The Philippine Daily Inquirer reported Wednesday that the death of Malaysian bomb-maker Zulkifli bin Hir, alias Marwan, was confirmed after the sample was matched with one obtained from his brother, who is detained at the United States military prison in Guantanamo Bay, Cuba.

"Yes, it’s true. The U.S. has confirmed it’s Marwan," a police source told the Inquirer on condition of anonymity as he was not authorized to talk to media.

For weeks, confusion has reigned as to whether Marwan -- the focus of the Jan. 25 raid -- had actually died in the operation which also claimed the lives of 44 police commandos and a dozen rebels. A spokesman for one rebel group -- the Moro National Liberation Front even went as far as to claim that not only was Marwan still alive, he wasn't even in the area at the time of the raid.

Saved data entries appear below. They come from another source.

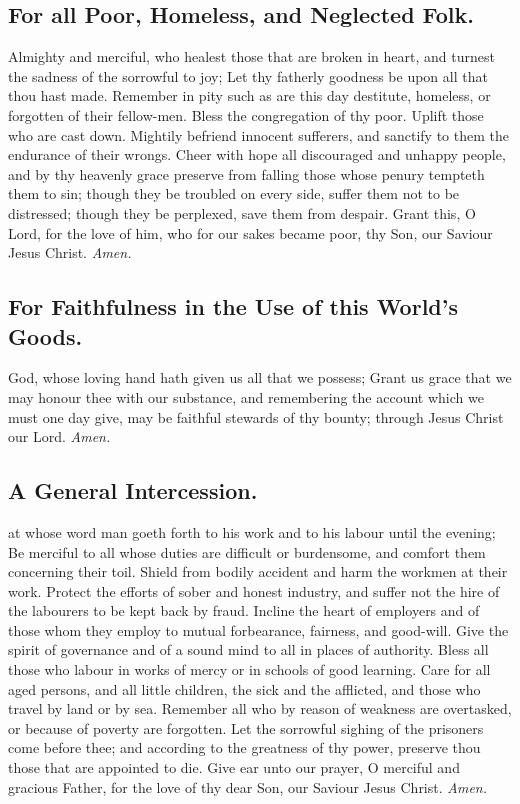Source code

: \subsection{For all Poor, Homeless, and Neglected Folk.}
 Almighty and merciful, who healest those that are broken in heart, and turnest the sadness of the sorrowful to joy; Let thy fatherly goodness be upon all that thou hast made. Remember in pity such as are this day destitute, homeless, or forgotten of their fellow-men. Bless the congregation of thy poor. Uplift those who are cast down. Mightily befriend innocent sufferers, and sanctify to them the endurance of their wrongs. Cheer with hope all discouraged and unhappy people, and by thy heavenly grace preserve from falling those whose penury tempteth them to sin; though they be troubled on every side, suffer them not to be distressed; though they be perplexed, save them from despair. Grant this, O Lord, for the love of him, who for our sakes became poor, thy Son, our Saviour Jesus Christ. \textit{Amen.}

\subsection{For Faithfulness in the Use of this World's Goods.}
 God, whose loving hand hath given us all that we possess; Grant us grace that we may honour thee with our substance, and remembering the account which we must one day give, may be faithful stewards of thy bounty; through Jesus Christ our Lord. \textit{Amen.}

\subsection{A General Intercession.}
 at whose word man goeth forth to his work and to his labour until the evening; Be merciful to all whose duties are difficult or burdensome, and comfort them concerning their toil. Shield from bodily accident and harm the workmen at their work. Protect the efforts of sober and honest industry, and suffer not the hire of the labourers to be kept back by fraud. Incline the heart of employers and of those whom they employ to mutual forbearance, fairness, and good-will. Give the spirit of governance and of a sound mind to all in places of authority. Bless all those who labour in works of mercy or in schools of good learning. Care for all aged persons, and all little children, the sick and the afflicted, and those who travel by land or by sea. Remember all who by reason of weakness are overtasked, or because of poverty are forgotten. Let the sorrowful sighing of the prisoners come before thee; and according to the greatness of thy power, preserve thou those that are appointed to die. Give ear unto our prayer, O merciful and gracious Father, for the love of thy dear Son, our Saviour Jesus Christ. \textit{Amen.}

Adding to the problem was that Marwan, who had a $5 million FBI bounty on his head, had previously been reported killed in a 2012 airstrike in Jolo -- an island stronghold of Abu Sayyaf insurgents in the Philippines' southern Sulu archipelago -- only for those reports to be later retracted.

The operation to target Marwan -- a leading figure in Jemaah Islamiyah, the al-Qaeda-linked Southeast Asian group behind the 2002 Bali bombings in Indonesia -- saw around 400 police commandos descend on the southern province of Maguindanao, only to run into opposition from the Moro Islamic Liberation Front and Bangsamoro Islamic Freedom Fighters.

The police were also seeking to arrest Basit Usman, a Filipino bomb-maker linked to Jemaah Islamiyah and the Abu Sayyaf, who is reported to have escaped.

During the exchange, reports said that Marwan was killed in an exchange of gunfire with commandos, one cutting off a finger from the corpse's right hand to make sure they had got the right man.

"Before withdrawing, a commando took pictures of the dead Marwan... The body was left in a hut," the International Security Agency reported on its website that. 

Marwan's brother, Rahmat Abdhir, was arrested in California in 2007 on terrorism charges, accused of sending Marwan weapons, camouflage clothing and nearly 30 radios -- parts of which were discovered to have been used in a bomb that killed five people in the Philippines in 2006.

Their youngest brother, Taufik bin Abdul Halim, was also arrested on terrorism charges in 2001 for his role in the bombing of the Atrium Mall bombing in Jakarta, Indonesia.